- Born: 9 January 1958 (age 68) Middlesbrough, England
- Occupation: Entrepreneur
- Known for: Owner of Middlesbrough FC

27th Chairman of Middlesbrough
- In office 1994–present
- Preceded by: Colin Henderson

= Steve Gibson (businessman) =

British entrepreneur and the chairman (born 1958)

Stephen Gibson (born 9 January 1958) is a British entrepreneur and the chairman and owner of Middlesbrough FC. In May 2024, he was 350th on the Sunday Times Rich List, with a net worth of £640 million. He is the second richest person from North East England.

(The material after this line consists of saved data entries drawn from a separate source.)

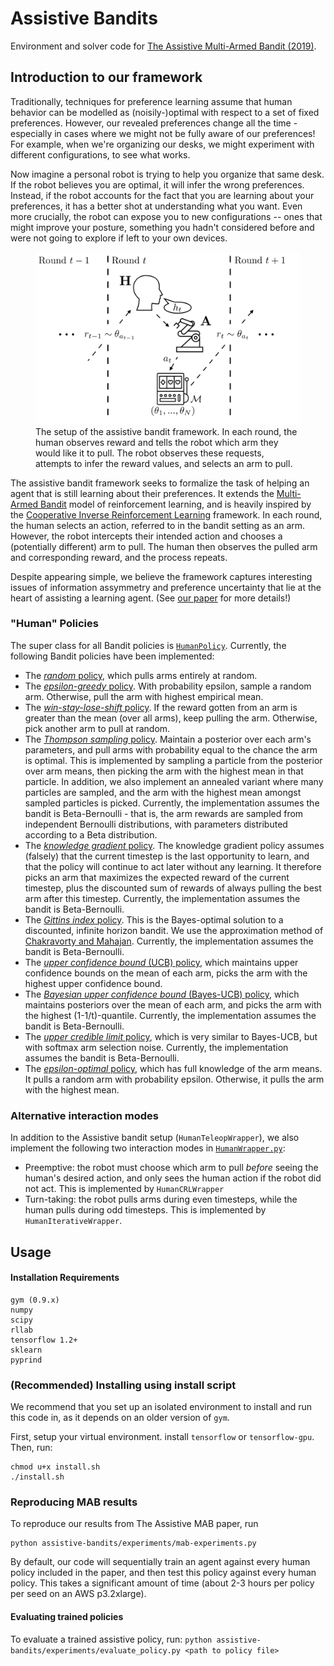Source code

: # Assistive Bandits
Environment and solver code for [The Assistive Multi-Armed Bandit (2019)](https://arxiv.org/abs/1901.08654).

## Introduction to our framework
Traditionally, techniques for preference learning assume that human behavior can be modelled as (noisily-)optimal with respect to a set of fixed preferences. However, our revealed preferences change all the time - especially in cases where we might not be fully aware of our preferences! For example, when we're organizing our desks, we might experiment with different configurations, to see what works.

Now imagine a personal robot is trying to help you organize that same desk. If the robot believes you are optimal, it will infer the wrong preferences. Instead, if the robot accounts for the fact that you are learning about your preferences, it has a better shot at understanding what you want. Even more crucially, the robot can expose you to new configurations -- ones that might improve your posture, something you hadn't considered before and were not going to explore if left to your own devices. 

<figure>
<img src="./figures/ab_teaser_v4.png" width="600">
<figcaption>The setup of the assistive bandit framework. In each round, the human observes reward and tells the robot which arm they would like it to pull. The robot observes these requests, attempts to infer the reward values, and selects an arm to pull. </figcaption>
</figure>

The assistive bandit framework seeks to formalize the task of helping an agent that is still learning about their preferences. It extends the [Multi-Armed Bandit](https://en.wikipedia.org/wiki/Multi-armed_bandit) model of reinforcement learning, and is heavily inspired by the [Cooperative Inverse Reinforcement Learning](https://arxiv.org/abs/1606.03137) framework. In each round, the human selects an action, referred to in the bandit setting as an arm.  However, the robot intercepts their intended action and chooses a (potentially different) arm to pull. The human then observes the pulled arm and corresponding reward, and the process repeats.

Despite appearing simple, we believe the framework captures interesting issues of information assymmetry and preference uncertainty that lie at the heart of assisting a learning agent. (See [our paper](https://arxiv.org/abs/1901.08654) for more details!)

### "Human" Policies
The super class for all Bandit policies is [`HumanPolicy`](https://github.com/Chanlaw/assistive-bandits/blob/master/assistive_bandits/envs/humanPolicy/humanPolicy.py). Currently, the following Bandit policies have been implemented:
- The [*random* policy](https://github.com/Chanlaw/assistive-bandits/blob/master/assistive_bandits/envs/humanPolicy/humanPolicy.py), which pulls arms entirely at random. 
- The [*epsilon-greedy* policy](https://github.com/Chanlaw/assistive-bandits/blob/master/assistive_bandits/envs/humanPolicy/humanPolicy.py). With probability epsilon, sample a random arm. Otherwise, pull the arm with highest empirical mean.
- The [*win-stay-lose-shift* policy](https://github.com/Chanlaw/assistive-bandits/blob/master/assistive_bandits/envs/humanPolicy/humanPolicy.py). If the reward gotten from an arm is greater than the mean (over all arms), keep pulling the arm. Otherwise, pick another arm to pull at random. 
- The [*Thompson sampling* policy](https://github.com/Chanlaw/assistive-bandits/blob/master/assistive_bandits/envs/humanPolicy/thompsonSamplingHumanPolicy.py). Maintain a posterior over each arm's parameters, and pull arms with probability equal to the chance the arm is optimal. This is implemented by sampling a particle from the posterior over arm means, then picking the arm with the highest mean in that particle. In addition, we also implement an annealed variant where many particles are sampled, and the arm with the highest mean amongst sampled particles is picked. Currently, the implementation assumes the bandit is Beta-Bernoulli - that is, the arm rewards are sampled from independent Bernoulli distributions, with parameters distributed according to a Beta distribution. 
- The [*knowledge gradient* policy](https://github.com/Chanlaw/assistive-bandits/blob/master/assistive_bandits/envs/humanPolicy/knowledgeGradientHumanPolicy.py). The knowledge gradient policy assumes (falsely) that the current timestep is the last opportunity to learn, and that the policy will continue to act later without any learning. It therefore picks an arm that maximizes the expected reward of the current timestep, plus the discounted sum of rewards of always pulling the best arm after this timestep. Currently, the implementation assumes the bandit is Beta-Bernoulli.
- The [*Gittins index* policy](https://github.com/Chanlaw/assistive-bandits/blob/master/assistive_bandits/envs/humanPolicy/gittinsIndexPolicy.py). This is the Bayes-optimal solution to a discounted, infinite horizon bandit. We use the approximation method of [Chakravorty and Mahajan](https://www.jhelumch.com/wp-content/uploads/2018/01/Gittins_indices_survey2013.pdf). Currently, the implementation assumes the bandit is Beta-Bernoulli.
- The [*upper confidence bound* (UCB) policy](https://github.com/Chanlaw/assistive-bandits/blob/master/assistive_bandits/envs/humanPolicy/UCBPolicy.py), which maintains upper confidence bounds on the mean of each arm, picks the arm with the highest upper confidence bound. 
- The [*Bayesian upper confidence bound* (Bayes-UCB) policy](https://github.com/Chanlaw/assistive-bandits/blob/master/assistive_bandits/envs/humanPolicy/UCBPolicy.py), which maintains posteriors over the mean of each arm, and picks the arm with the highest (1-1/t)-quantile. Currently, the implementation assumes the bandit is Beta-Bernoulli.
- The [*upper credible limit* policy](https://github.com/Chanlaw/assistive-bandits/blob/master/assistive_bandits/envs/humanPolicy/UCLPolicy.py), which is very similar to Bayes-UCB, but with softmax arm selection noise. Currently, the implementation assumes the bandit is Beta-Bernoulli.
- The [*epsilon-optimal* policy](https://github.com/Chanlaw/assistive-bandits/blob/master/assistive_bandits/envs/humanPolicy/epsOptimalPolicy.py), which has full knowledge of the arm means. It pulls a random arm with probability epsilon. Otherwise, it pulls the arm with the highest mean. 

### Alternative interaction modes
In addition to the Assistive bandit setup (`HumanTeleopWrapper`), we also implement the following two interaction modes in [`HumanWrapper.py`](https://github.com/Chanlaw/assistive-bandits/blob/master/assistive_bandits/envs/humanWrapper.py):
- Preemptive: the robot must choose which arm to pull *before* seeing the human's desired action, and only sees the human action if the robot did not act. This is implemented by `HumanCRLWrapper`
- Turn-taking: the robot pulls arms during even timesteps, while the human pulls during odd timesteps. This is implemented by `HumanIterativeWrapper`. 

<!-- ### Example policy

<img src="figures/wsls_near_opt.png" width="600"> -->

## Usage

#### Installation Requirements
```
gym (0.9.x)
numpy
scipy
rllab
tensorflow 1.2+
sklearn
pyprind
```
### (Recommended) Installing using install script
We recommend that you set up an isolated environment to install and run this code in, as it depends on an older version of `gym`.

First, setup your virtual environment. install `tensorflow` or `tensorflow-gpu`. Then, run:
```
chmod u+x install.sh
./install.sh
```

### Reproducing MAB results
To reproduce our results from The Assistive MAB paper, run
```
python assistive-bandits/experiments/mab-experiments.py 
```
By default, our code will sequentially train an agent against every human policy included in the paper, and then test this policy against every human policy. This takes a significant amount of time (about 2-3 hours per policy per seed on an AWS p3.2xlarge). 

#### Evaluating trained policies
To evaluate a trained assistive policy, run:
`python assistive-bandits/experiments/evaluate_policy.py <path to policy file>`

Gibson was born in Middlesbrough and raised in the Park End area of the town. Raised Catholic, he attended local schools, St Pius X Primary and St Mary's College. In 1979, he became Middlesbrough's youngest ever Labour councillor, being elected to represent Park End at age 21. He is the uncle of Stoke City defender Ben Gibson.

==Bulkhaul Limited==
In 1981, he founded Bulkhaul Limited, a company dedicated to the global transportation of bulk liquids, powders and gases. He set up the company by borrowing £1,000 from his father.
The company operates from a UK base with Bulkhaul centres and offices worldwide. The company covers the principal global routes in European, Atlantic and Pacific regions, using a sophisticated computerised system to track and monitor its tank units in transit around the world and its own fleet of vehicles, both in the UK, and increasingly in Europe. Bulkhaul ceased manufacturing at Teesside in 2002, but retained its main base of operations in Middlesbrough.

Gibson is the majority owner of the Gibson O'Neill Company Ltd, the holding company for Bulkhaul with a 75% stake. Michael David O'Neill holds the remaining 25%. For the year ending 30 June 2024, Gibson O'Neill had a turnover of £234.6 million, with an operating profit of £27.1 million. The Gibson O'Neill group includes Bulkhaul, Middlesbrough FC and Rockliffe Hall Hotel.

==Relationship with Middlesbrough==
===Taking control===
Gibson is a lifelong Middlesbrough fan, having attended matches with Chris Kamara at Ayresome Park as a youngster. He joined the board as the club's youngest ever director at the age of 26 while Willie Maddren was manager. He helped save the club from liquidation by forming a consortium in 1986. In 1993, he bought Scottish & Newcastle's shares in the club, and succeeded Colin Henderson as the club's chairman in 1994, owning roughly 90% of the club.

===Chairman===
Gibson saw the club leave Ayresome Park in 1995 for the Riverside Stadium, a brand new all-seater stadium worth £54 million. He also made money available for the purchase of big-name players. Gibson's appointment of Bryan Robson as manager in May 1994 helped raise the profile of the club and achieve three Wembley cup final appearances within 12 months during 1997 and 1998. As a result of ongoing investment in supporting Robson's successor, Steve McClaren, in 2004 the club was able to win its first trophy in 128 years, the English League Cup. His tenure as chairman has also seen the club reach the UEFA Cup final, Europe's second biggest club cup competition. Gibson has since stated that his aim for the club is to see it play more regular European football. In 2004, Gibson was given the Freedom of Middlesbrough after the club won the English League Cup.

Gibson was appointed Officer of the Order of the British Empire (OBE) in the 2016 Birthday Honours for services to the economy, sport and the community on Teesside.

==Politics==
Before becoming involved with Middlesbrough, Gibson was the local Labour Party's youngest ever councillor. He has occasionally raised his profile when commenting on the local political situation. He did so when working with Middlesbrough's elected mayor Ray Mallon in 2009 in the fight to save Teesside's steel industry. They accused the Government and local Labour MP's of "betrayal", with Gibson saying: "We have got five Labour seats here. If the steelworkers lose their jobs, we are going to work our socks off to make sure the five MPs lose their jobs. It is an absolute betrayal."

In October 2015, Gibson launched a scathing attack on Stockton South Conservative MP James Wharton over the collapse of the Redcar steelworks, saying that he would "bury him" if he did not improve. Gibson later made peace with Wharton and they jointly visited a local school to give a newspaper interview and explain the reconciliation. In March 2017, Gibson said that he would support the election of Labour's Sue Jeffrey in the forthcoming Tees Valley mayoral election. In May 2017, Gibson sent out a message of support to thousands of local residents for James Wharton's re-election campaign in the form of a letter.